Wire Bridles & Copper Bridles

Just a short note:

I’ve been a staunch user of copper bridles. I think the first wire bridle I saw was on a Rogge reed. Then I saw how Jim Wenham uses them (“standard” position; just abv. the wrap). Pipe maker Tom Aebi too, who makes superb reeds, does so with the wire bridle 18mm down from the lips. Like Jim Wenham, Japanese pipemaker Makoto (yet another great reed maker), uses the wire bridle just above the wrap. Recently, I’ve seen a few Benedict Koehler reeds with wire bridles considerable above the wraps.

wire bridles positioned some millimeters above the wraps can be a work around of dealing with narrow throated chanters, and their propensity to eat the back d. However, there’s way more to this than I’m writing

I find all this interesting, so with all this wire flying about… I too revisited the wire. I started trying to make wire bridled reeds some time back. They were a real mind bender , as everything I knew changed when running the wire above the wrap. So much so, I went back to the copper bridle above the wrap. Now, with a deeper understanding (or so I think), I went back to experiment.

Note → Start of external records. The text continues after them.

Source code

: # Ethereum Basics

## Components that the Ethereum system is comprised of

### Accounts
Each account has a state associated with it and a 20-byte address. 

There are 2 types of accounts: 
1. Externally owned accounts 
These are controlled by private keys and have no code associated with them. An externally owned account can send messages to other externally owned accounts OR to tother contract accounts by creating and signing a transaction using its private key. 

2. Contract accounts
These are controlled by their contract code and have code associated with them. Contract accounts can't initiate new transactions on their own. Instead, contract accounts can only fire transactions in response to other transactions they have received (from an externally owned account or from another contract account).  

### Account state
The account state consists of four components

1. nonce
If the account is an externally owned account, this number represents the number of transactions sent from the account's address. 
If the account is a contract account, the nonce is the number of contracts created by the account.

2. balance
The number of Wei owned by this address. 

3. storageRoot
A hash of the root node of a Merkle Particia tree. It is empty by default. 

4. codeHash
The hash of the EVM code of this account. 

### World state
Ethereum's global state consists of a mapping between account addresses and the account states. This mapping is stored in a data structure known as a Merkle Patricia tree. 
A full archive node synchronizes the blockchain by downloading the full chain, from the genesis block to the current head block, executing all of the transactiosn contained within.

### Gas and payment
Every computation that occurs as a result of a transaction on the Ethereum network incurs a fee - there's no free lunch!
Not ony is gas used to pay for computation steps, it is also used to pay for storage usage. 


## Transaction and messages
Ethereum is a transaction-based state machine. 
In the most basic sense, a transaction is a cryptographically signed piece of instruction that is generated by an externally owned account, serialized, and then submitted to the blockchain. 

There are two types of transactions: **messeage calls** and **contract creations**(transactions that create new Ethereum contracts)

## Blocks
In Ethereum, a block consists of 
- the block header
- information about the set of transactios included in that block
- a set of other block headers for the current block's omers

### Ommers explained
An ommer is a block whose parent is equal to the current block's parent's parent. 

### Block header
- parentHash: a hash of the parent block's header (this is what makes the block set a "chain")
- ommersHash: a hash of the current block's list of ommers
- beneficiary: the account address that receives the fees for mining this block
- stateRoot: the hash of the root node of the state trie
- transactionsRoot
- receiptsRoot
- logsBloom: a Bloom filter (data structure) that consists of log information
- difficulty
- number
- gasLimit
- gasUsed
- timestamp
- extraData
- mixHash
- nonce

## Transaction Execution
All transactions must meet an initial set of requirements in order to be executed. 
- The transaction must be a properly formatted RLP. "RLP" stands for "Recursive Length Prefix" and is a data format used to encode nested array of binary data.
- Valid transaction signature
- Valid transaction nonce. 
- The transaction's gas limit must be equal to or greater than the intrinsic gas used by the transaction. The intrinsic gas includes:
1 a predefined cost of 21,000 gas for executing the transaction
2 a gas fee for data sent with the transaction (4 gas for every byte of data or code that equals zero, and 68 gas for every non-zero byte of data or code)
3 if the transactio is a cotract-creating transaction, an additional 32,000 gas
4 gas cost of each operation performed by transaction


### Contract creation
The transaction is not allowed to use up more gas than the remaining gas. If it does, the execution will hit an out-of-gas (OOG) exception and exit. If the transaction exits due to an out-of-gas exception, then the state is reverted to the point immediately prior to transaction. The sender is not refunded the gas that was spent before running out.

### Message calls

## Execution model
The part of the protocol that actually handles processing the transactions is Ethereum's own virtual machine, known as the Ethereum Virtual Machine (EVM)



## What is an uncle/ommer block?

Without listing all of the changes (and there are quite a few), I think it’s worth the time invested for reed makers to experiment w. wire if you use copper exclusively, and vise versa. There can be certain instances when wire can get you out of a bind e.g., make a “bad reed, good.” One example would be the affects wire can have on strengthening the back d in a way a copper strip won’t, of course depending on placement (yes there are other affects, so it’s not a silver bullet, quick fix- but it may be in certain instances:-).



:smiley:

just observing,
99 % of my time spent working wire bridles was spend making english horn reeds. The main thing to know is that once tight, the wire always wants to revert to a circle; its position on the reed being dependent on where the reed needs to be ‘rounder’. Even with putting a kink in the wire for corners one can only get just-so-much of an ellipse.